Segment Start: Listed entries
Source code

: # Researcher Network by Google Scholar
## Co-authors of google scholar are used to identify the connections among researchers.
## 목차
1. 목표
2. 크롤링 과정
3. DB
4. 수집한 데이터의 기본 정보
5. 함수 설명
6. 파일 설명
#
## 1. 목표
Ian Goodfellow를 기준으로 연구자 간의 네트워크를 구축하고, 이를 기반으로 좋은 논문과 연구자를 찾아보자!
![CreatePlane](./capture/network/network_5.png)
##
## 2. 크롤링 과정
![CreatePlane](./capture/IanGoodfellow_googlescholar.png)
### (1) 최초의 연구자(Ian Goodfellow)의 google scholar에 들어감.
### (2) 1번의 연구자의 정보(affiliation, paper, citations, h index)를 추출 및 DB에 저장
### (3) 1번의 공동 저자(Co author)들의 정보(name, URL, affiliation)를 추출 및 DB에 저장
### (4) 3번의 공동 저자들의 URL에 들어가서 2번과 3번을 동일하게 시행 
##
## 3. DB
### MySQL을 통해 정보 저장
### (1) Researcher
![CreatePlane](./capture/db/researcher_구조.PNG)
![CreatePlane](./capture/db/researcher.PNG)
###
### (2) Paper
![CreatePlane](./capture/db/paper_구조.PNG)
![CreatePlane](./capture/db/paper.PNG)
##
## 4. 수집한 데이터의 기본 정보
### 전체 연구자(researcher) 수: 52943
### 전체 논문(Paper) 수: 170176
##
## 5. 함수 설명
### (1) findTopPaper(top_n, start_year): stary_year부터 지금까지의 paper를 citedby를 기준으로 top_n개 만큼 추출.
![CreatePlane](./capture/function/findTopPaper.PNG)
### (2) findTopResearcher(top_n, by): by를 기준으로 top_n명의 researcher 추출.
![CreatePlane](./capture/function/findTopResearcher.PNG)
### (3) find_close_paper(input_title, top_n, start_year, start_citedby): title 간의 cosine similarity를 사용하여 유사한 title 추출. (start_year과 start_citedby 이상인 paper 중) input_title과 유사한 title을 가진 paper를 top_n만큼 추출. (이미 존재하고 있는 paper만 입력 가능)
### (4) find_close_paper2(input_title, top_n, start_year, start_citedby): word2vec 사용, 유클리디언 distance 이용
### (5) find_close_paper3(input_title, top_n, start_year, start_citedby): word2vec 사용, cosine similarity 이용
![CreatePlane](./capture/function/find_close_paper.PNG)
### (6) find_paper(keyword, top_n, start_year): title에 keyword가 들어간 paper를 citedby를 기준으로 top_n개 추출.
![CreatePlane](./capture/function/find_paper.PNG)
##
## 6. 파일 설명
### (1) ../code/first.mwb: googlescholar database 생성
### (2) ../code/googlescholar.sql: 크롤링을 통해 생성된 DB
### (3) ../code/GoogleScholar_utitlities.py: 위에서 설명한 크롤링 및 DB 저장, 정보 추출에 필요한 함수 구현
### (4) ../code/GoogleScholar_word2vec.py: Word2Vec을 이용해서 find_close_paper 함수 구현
Segment End: Listed entries
Segment Start: Listed entries
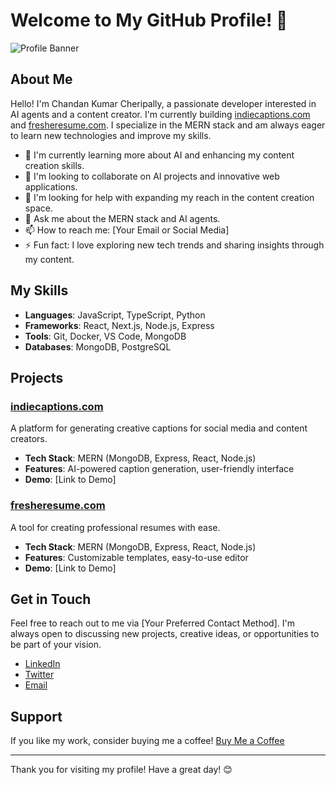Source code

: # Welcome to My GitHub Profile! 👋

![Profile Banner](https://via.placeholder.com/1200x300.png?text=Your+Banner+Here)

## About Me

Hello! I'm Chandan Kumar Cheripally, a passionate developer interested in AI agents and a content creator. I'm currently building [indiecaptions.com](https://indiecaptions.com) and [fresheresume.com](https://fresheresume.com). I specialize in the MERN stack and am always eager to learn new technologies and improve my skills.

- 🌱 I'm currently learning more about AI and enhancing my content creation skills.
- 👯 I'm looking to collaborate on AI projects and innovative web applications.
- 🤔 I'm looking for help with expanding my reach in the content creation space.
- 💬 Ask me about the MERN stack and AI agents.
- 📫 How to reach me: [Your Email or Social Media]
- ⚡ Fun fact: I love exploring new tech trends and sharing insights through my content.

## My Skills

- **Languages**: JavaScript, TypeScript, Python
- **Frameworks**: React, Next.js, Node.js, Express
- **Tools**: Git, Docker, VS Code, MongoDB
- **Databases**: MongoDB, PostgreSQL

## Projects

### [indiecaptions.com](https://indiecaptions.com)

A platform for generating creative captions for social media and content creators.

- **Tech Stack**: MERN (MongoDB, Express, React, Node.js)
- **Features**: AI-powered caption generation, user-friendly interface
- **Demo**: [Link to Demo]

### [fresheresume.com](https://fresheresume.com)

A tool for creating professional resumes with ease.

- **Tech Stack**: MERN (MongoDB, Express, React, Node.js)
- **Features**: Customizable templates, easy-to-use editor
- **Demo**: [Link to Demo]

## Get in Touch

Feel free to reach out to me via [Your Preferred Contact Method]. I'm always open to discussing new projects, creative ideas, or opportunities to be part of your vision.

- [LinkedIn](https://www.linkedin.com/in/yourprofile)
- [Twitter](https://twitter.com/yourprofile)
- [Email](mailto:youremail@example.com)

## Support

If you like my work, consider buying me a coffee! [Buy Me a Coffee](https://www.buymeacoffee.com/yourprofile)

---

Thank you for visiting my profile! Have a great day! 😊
Segment End: Listed entries
When you reach the line in the material above that holds "- 🌱 I'm currently", begin reproducing lines exactly, and stop after the line that holds "- [Email](mailto:youremail@example.com)".

→ Output of the task:
- 🌱 I'm currently learning more about AI and enhancing my content creation skills.
- 👯 I'm looking to collaborate on AI projects and innovative web applications.
- 🤔 I'm looking for help with expanding my reach in the content creation space.
- 💬 Ask me about the MERN stack and AI agents.
- 📫 How to reach me: [Your Email or Social Media]
- ⚡ Fun fact: I love exploring new tech trends and sharing insights through my content.

## My Skills

- **Languages**: JavaScript, TypeScript, Python
- **Frameworks**: React, Next.js, Node.js, Express
- **Tools**: Git, Docker, VS Code, MongoDB
- **Databases**: MongoDB, PostgreSQL

## Projects

### [indiecaptions.com](https://indiecaptions.com)

A platform for generating creative captions for social media and content creators.

- **Tech Stack**: MERN (MongoDB, Express, React, Node.js)
- **Features**: AI-powered caption generation, user-friendly interface
- **Demo**: [Link to Demo]

### [fresheresume.com](https://fresheresume.com)

A tool for creating professional resumes with ease.

- **Tech Stack**: MERN (MongoDB, Express, React, Node.js)
- **Features**: Customizable templates, easy-to-use editor
- **Demo**: [Link to Demo]

## Get in Touch

Feel free to reach out to me via [Your Preferred Contact Method]. I'm always open to discussing new projects, creative ideas, or opportunities to be part of your vision.

- [LinkedIn](https://www.linkedin.com/in/yourprofile)
- [Twitter](https://twitter.com/yourprofile)
- [Email](mailto:youremail@example.com)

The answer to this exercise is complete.